**WORK TASK**
Where in the records does the word "tfrac" occur? Copy each line in which it does.

**DATA TO USE**
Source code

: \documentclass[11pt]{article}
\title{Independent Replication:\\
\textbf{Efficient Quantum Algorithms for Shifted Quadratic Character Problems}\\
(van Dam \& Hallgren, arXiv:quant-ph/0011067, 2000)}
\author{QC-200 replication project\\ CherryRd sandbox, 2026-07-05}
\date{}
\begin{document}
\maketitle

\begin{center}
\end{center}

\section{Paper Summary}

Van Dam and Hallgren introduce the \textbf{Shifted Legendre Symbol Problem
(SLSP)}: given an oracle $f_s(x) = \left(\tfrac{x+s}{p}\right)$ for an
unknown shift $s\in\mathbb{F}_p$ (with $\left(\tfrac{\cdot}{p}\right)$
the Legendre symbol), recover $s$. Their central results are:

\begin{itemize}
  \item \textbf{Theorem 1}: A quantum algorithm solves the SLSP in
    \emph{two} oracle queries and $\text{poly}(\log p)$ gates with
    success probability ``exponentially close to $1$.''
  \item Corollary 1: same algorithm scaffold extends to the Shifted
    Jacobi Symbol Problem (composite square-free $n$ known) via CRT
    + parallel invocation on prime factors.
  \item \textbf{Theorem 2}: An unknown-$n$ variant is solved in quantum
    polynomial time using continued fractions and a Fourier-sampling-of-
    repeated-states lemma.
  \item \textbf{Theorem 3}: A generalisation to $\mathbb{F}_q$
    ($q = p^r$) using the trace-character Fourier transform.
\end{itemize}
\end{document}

==

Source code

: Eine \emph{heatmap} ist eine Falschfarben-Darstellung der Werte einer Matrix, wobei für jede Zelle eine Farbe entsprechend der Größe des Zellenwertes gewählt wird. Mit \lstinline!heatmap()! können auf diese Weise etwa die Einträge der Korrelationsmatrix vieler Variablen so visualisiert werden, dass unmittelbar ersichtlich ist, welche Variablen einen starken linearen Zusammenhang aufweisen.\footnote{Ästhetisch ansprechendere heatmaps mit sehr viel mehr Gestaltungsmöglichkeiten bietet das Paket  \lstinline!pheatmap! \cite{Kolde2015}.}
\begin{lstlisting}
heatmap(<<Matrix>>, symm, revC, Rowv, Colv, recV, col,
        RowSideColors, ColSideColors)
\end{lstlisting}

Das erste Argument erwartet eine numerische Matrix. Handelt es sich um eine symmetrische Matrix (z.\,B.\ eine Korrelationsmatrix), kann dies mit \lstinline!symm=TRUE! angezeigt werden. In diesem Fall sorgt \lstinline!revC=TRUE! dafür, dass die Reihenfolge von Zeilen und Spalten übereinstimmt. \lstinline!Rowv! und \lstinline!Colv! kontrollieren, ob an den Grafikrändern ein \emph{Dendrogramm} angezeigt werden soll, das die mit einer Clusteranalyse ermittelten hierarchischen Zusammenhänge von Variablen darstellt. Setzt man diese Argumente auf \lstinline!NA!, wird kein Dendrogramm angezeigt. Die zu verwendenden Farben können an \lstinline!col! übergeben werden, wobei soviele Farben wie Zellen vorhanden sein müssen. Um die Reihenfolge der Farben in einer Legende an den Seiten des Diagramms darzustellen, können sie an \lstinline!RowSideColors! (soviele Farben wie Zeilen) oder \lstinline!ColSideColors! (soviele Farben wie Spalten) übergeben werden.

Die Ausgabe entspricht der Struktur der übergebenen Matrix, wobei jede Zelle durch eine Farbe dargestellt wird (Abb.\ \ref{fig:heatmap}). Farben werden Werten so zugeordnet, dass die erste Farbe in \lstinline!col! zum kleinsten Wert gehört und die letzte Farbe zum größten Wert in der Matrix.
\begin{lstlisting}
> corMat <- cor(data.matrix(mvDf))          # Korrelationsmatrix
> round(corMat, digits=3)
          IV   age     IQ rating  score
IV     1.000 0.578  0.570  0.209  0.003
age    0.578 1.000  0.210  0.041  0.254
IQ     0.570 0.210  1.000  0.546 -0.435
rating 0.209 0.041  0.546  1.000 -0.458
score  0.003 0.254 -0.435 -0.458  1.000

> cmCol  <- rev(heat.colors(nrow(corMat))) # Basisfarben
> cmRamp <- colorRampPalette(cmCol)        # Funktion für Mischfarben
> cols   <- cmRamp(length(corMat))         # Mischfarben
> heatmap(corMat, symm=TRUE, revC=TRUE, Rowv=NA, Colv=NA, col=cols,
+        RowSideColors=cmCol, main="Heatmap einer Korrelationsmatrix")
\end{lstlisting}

* * *

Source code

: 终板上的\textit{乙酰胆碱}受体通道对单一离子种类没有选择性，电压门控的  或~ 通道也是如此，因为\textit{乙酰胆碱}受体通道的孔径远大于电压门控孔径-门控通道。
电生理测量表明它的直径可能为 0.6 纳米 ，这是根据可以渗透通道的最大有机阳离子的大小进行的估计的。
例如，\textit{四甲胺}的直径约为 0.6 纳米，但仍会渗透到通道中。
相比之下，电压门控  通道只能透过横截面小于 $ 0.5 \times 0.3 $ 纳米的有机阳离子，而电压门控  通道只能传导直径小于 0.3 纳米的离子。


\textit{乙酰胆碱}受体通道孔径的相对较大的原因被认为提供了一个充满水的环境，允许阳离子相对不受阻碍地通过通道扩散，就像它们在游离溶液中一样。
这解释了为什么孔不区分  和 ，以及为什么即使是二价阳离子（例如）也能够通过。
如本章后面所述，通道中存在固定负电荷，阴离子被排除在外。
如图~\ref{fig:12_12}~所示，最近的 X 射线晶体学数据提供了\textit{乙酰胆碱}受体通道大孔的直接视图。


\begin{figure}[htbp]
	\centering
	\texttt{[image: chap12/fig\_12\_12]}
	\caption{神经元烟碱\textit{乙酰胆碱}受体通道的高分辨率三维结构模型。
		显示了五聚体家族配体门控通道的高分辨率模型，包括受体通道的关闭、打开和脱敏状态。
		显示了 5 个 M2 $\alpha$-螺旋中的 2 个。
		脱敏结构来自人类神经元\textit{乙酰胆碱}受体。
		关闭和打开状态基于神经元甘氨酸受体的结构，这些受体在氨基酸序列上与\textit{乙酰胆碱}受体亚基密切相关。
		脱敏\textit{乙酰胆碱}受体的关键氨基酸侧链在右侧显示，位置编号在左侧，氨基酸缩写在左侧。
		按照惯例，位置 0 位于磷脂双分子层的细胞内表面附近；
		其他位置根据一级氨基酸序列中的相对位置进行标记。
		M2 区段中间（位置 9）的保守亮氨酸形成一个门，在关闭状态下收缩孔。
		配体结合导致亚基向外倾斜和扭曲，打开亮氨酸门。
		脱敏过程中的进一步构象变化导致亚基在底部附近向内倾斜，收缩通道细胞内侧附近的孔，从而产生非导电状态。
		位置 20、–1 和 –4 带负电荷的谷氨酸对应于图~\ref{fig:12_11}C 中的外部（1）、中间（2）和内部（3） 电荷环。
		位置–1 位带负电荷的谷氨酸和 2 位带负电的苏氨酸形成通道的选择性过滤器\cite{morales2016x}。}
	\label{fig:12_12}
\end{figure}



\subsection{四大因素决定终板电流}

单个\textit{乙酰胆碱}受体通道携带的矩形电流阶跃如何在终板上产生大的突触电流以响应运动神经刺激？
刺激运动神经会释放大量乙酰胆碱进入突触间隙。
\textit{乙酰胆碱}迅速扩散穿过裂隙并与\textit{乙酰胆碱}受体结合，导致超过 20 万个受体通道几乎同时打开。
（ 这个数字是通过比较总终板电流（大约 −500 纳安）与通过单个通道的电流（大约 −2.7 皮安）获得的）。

**WRITTEN RESPONSE**
(SLSP)}: given an oracle $f_s(x) = \left(\tfrac{x+s}{p}\right)$ for an
unknown shift $s\in\mathbb{F}_p$ (with $\left(\tfrac{\cdot}{p}\right)$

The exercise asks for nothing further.